Pueblo Chile & Frijoles Festival

Autumn Equinox occurs today, Sept. 22, at 1:21 p.m. our time, ushering in a season of crunchy leaf hikes, Halloween prep and the dreaded pumpkin spice. Curious minds will find the science behind the event at EarthSky (tinyurl.com/E-Sky21), but those who are just determined to do some serious leaf-peeping should follow the ever-updated fall color map at smokymountains.com/fall-foliage-map.

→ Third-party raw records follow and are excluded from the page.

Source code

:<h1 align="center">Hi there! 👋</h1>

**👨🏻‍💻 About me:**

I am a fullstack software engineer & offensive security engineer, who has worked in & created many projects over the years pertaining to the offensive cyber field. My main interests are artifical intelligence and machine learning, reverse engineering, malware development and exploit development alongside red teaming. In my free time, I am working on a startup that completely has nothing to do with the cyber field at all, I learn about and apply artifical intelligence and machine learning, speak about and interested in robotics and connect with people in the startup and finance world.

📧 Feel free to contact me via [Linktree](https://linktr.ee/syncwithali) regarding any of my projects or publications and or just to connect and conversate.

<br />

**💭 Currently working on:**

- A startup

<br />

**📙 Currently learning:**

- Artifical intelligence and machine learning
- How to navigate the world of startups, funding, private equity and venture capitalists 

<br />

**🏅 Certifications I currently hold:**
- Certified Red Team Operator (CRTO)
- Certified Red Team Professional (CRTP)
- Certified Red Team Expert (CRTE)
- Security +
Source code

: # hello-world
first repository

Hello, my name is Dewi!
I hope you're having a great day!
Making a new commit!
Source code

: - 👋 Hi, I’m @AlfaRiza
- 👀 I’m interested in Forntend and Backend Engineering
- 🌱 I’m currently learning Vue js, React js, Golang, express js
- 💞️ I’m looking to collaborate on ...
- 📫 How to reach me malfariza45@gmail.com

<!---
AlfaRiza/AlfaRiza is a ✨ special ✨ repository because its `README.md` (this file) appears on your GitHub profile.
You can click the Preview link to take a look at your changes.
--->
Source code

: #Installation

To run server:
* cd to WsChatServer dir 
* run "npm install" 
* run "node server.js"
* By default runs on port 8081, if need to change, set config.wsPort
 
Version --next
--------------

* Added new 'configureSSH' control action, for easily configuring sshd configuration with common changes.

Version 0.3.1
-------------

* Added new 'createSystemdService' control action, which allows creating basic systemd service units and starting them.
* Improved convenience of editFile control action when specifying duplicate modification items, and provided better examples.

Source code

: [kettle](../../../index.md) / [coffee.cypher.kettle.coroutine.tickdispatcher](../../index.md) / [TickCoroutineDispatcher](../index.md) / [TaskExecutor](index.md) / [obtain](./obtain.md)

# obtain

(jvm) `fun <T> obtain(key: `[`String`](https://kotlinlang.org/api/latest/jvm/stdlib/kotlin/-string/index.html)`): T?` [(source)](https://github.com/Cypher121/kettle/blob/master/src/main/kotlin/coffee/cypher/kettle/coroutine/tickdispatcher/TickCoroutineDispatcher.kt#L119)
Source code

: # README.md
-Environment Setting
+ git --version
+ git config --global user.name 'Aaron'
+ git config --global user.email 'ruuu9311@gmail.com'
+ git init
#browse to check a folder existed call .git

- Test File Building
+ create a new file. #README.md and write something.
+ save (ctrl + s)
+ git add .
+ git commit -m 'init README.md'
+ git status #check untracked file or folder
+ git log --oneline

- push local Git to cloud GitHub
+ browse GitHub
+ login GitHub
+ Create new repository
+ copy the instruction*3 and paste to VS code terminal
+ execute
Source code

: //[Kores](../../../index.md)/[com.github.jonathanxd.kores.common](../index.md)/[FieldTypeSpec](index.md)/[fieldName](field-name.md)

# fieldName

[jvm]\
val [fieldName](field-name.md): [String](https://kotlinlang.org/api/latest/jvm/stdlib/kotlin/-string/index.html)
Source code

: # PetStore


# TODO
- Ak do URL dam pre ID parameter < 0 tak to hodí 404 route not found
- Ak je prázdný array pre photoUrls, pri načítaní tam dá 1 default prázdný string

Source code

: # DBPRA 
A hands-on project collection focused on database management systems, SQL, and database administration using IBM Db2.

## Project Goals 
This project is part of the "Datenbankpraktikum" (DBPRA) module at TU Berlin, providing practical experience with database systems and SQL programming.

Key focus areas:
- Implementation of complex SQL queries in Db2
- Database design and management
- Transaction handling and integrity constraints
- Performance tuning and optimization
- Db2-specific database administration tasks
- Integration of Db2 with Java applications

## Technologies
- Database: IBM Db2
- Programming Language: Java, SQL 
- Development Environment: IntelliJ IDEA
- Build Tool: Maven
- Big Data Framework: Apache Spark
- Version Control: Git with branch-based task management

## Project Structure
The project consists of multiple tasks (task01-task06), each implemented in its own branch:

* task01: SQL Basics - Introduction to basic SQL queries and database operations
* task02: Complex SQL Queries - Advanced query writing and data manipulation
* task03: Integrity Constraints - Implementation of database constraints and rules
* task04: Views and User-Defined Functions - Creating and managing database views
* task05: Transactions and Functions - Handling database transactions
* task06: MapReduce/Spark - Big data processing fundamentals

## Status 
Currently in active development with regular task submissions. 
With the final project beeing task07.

Along with our event picks for the week ahead, we’re introducing On Deck, Indy Executive Editor Emeritus Ralph Routon’s weekly sports viewing recommendations, and we’ve tossed in some season-specific advice from Indy Director of Events Jenn Cancellier and our own “Hiking Bob” Falcone. See this week’s cover story for autumn’s events in the arts.

Pueblo Chile & Frijoles Festival

Ain’t nuthin’ better than the smell of roasting chiles floating on crisp Colorado autumn air. And after last year’s scaled-down-for-COVID affair, the 2021 fest is back at full force with the Chihuahua parade, food demonstrations, the jalapeño-

eating contest and massive farmers market offering roasted chiles and more. Sept. 24-26 — Friday, 3 p.m.-midnight; Saturday, 10 a.m.-midnight; Sunday, 10 a.m.-6 p.m. Downtown Pueblo along Union Avenue; $5; pueblochilefestival.com.

Hit the (colorful) trail

Favorite autumn leaf hikes from Jenn Cancellier, Indy director of events:

• Ute Indian Trail, Native American trail dating back 10,000 years; moderate, 7.45-mile round trip, 1,997-foot gain; starts north of Manitou Incline trailhead (tinyurl.com/FallJenn1).

• Lizard Rock Trail in Pike National Forest; easy to moderate, 5-mile round trip, 680-foot gain; trailhead at Spruce Grove Campground on Tarryall Road (tinyurl.com/FallJenn2).

• Old Monarch Pass Loop in San Isabel National Forest; easy, bike or hike sections of Monarch Crest Trail, beautiful views and dog-friendly, 3.2-mile loop, 511-foot gain, 30 minutes west of Salida (tinyurl.com/FallJenn3).

Capture the color

Tips for shooting your best autumn leaf photos, from “Hiking Bob” Falcone:

• Fill the frame. If you see a leaf or cluster of leaves that look nice, get in close, and don’t leave a lot of “dead” space around them.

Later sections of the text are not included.